I read an interesting column by Roger Cohen the other day in the IHT that had me grinning with understanding approval. Though I didn’t entirely follow the story’s arc, I thought Cohen made some great points while attempting a brief interpretation of Japan. The piece starts off with a nod to Japan’s quirkiness and penchant for technology that comes in the form of a trip to the gym, where Cohen finds his exercise machine displaying images of calorie-laden guilty pleasures like beer, ice cream and cheesecake. I personally found that a fairly strange source of motivation, but I’m often serenaded by songs like “Never Gonna Give You Up” and “On The Wings Of Love” when at my own gym (not kidding), so perhaps we should just add this to the ever-expanding list of Japanese peculiarities.
The piece had other interesting observations that are worth pondering, many of which I’ve blogged about in the past. There’s always a special joy one takes from journalistic reinforcement!
On Japan’s hobby obsession:
Indeed, there’s a Japanese word, otaku, denoting a whole universe of monomaniacal geek-like obsession, whether with an electronic game, some odd hobby, or the cartoonlike “manga” comic books devoted to everything from kamikazes to kinky sex….Japan is rich enough, bored enough with national ambition, strait-jacketed enough and gloomy enough to find immense attraction in playful escapism and quirky obsession.

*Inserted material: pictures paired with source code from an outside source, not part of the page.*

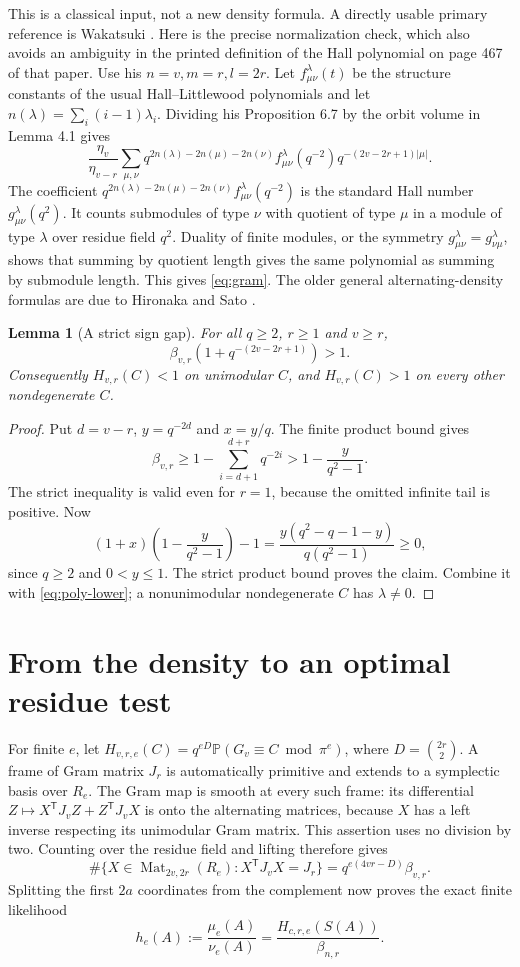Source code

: \documentclass[11pt]{article}
\newtheorem{lemma}[theorem]{Lemma}
\newcommand{\Pp}{\mathbb P}
\newcommand{\Mat}{\operatorname{Mat}}
\begin{document}
This is a classical input, not a new density formula. A directly usable primary reference is Wakatsuki \cite[Theorem 4.3 and Proposition 4.4]{wakatsuki}. Here is the precise normalization check, which also avoids an ambiguity in the printed definition of the Hall polynomial on page 467 of that paper. Use his $n=v,m=r,l=2r$. Let $f^\lambda_{\mu\nu}(t)$ be the structure constants of the usual Hall--Littlewood polynomials and let $n(\lambda)=\sum_i(i-1)\lambda_i$. Dividing his Proposition 6.7 by the orbit volume in Lemma 4.1 gives
\[
 \frac{\eta_v}{\eta_{v-r}}
 \sum_{\mu,\nu}
 q^{2n(\lambda)-2n(\mu)-2n(\nu)}
 f^\lambda_{\mu\nu}(q^{-2})
 q^{-(2v-2r+1)|\mu|}.
\]
The coefficient
$q^{2n(\lambda)-2n(\mu)-2n(\nu)}f^\lambda_{\mu\nu}(q^{-2})$
is the standard Hall number $g^\lambda_{\mu\nu}(q^2)$. It counts submodules of type $\nu$ with quotient of type $\mu$ in a module of type $\lambda$ over residue field $q^2$. Duality of finite modules, or the symmetry $g^\lambda_{\mu\nu}=g^\lambda_{\nu\mu}$, shows that summing by quotient length gives the same polynomial as summing by submodule length. This gives \eqref{eq:gram}. The older general alternating-density formulas are due to Hironaka and Sato \cite{hironaka-sato}.

\begin{lemma}[A strict sign gap]\label{lem:gap}
For all $q\ge2$, $r\ge1$ and $v\ge r$,
\[
 \beta_{v,r}\left(1+q^{-(2v-2r+1)}\right)>1.
\]
Consequently $H_{v,r}(C)<1$ on unimodular $C$, and $H_{v,r}(C)>1$ on every other nondegenerate $C$.
\end{lemma}
\begin{proof}
Put $d=v-r$, $y=q^{-2d}$ and $x=y/q$. The finite product bound gives
\[
 \beta_{v,r}\ge1-\sum_{i=d+1}^{d+r}q^{-2i}
 >1-\frac{y}{q^2-1}.
\]
The strict inequality is valid even for $r=1$, because the omitted infinite tail is positive. Now
\[
 (1+x)\left(1-\frac{y}{q^2-1}\right)-1
 =\frac{y(q^2-q-1-y)}{q(q^2-1)}\ge0,
\]
since $q\ge2$ and $0<y\le1$. The strict product bound proves the claim. Combine it with \eqref{eq:poly-lower}; a nonunimodular nondegenerate $C$ has $\lambda\ne0$.
\end{proof}

\section{From the density to an optimal residue test}
For finite $e$, let $H_{v,r,e}(C)=q^{eD}\Pp(G_v\equiv C\bmod\pi^e)$, where $D=\binom{2r}{2}$. A frame of Gram matrix $J_r$ is automatically primitive and extends to a symplectic basis over $R_e$. The Gram map is smooth at every such frame: its differential
$Z\mapsto X^{\mathsf T}J_vZ+Z^{\mathsf T}J_vX$ is onto the alternating matrices, because $X$ has a left inverse respecting its unimodular Gram matrix. This assertion uses no division by two. Counting over the residue field and lifting therefore gives
\[
 \#\{X\in\Mat_{2v,2r}(R_e):X^{\mathsf T}J_vX=J_r\}
 =q^{e(4vr-D)}\beta_{v,r}.
\]
Splitting the first $2a$ coordinates from the complement now proves the exact finite likelihood
\begin{equation}\label{eq:finite-likelihood}
 h_e(A):=\frac{\mu_e(A)}{\nu_e(A)}
 =\frac{H_{c,r,e}(S(A))}{\beta_{n,r}}.
\end{equation}
\end{document}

On Japanese deference and conformity:
Events have imbued the Japanese corporate warrior with a new insouciance. It coexists with a tremendous conformity. On Sundays, when traffic is closed around the imperial palace, I saw lines of people waiting for pedestrian lights to change even though there were no cars. Smiling deference can seem so uniform as to constitute a gleaming wall. I can see how the urge to escape from this homogeneity could be strong.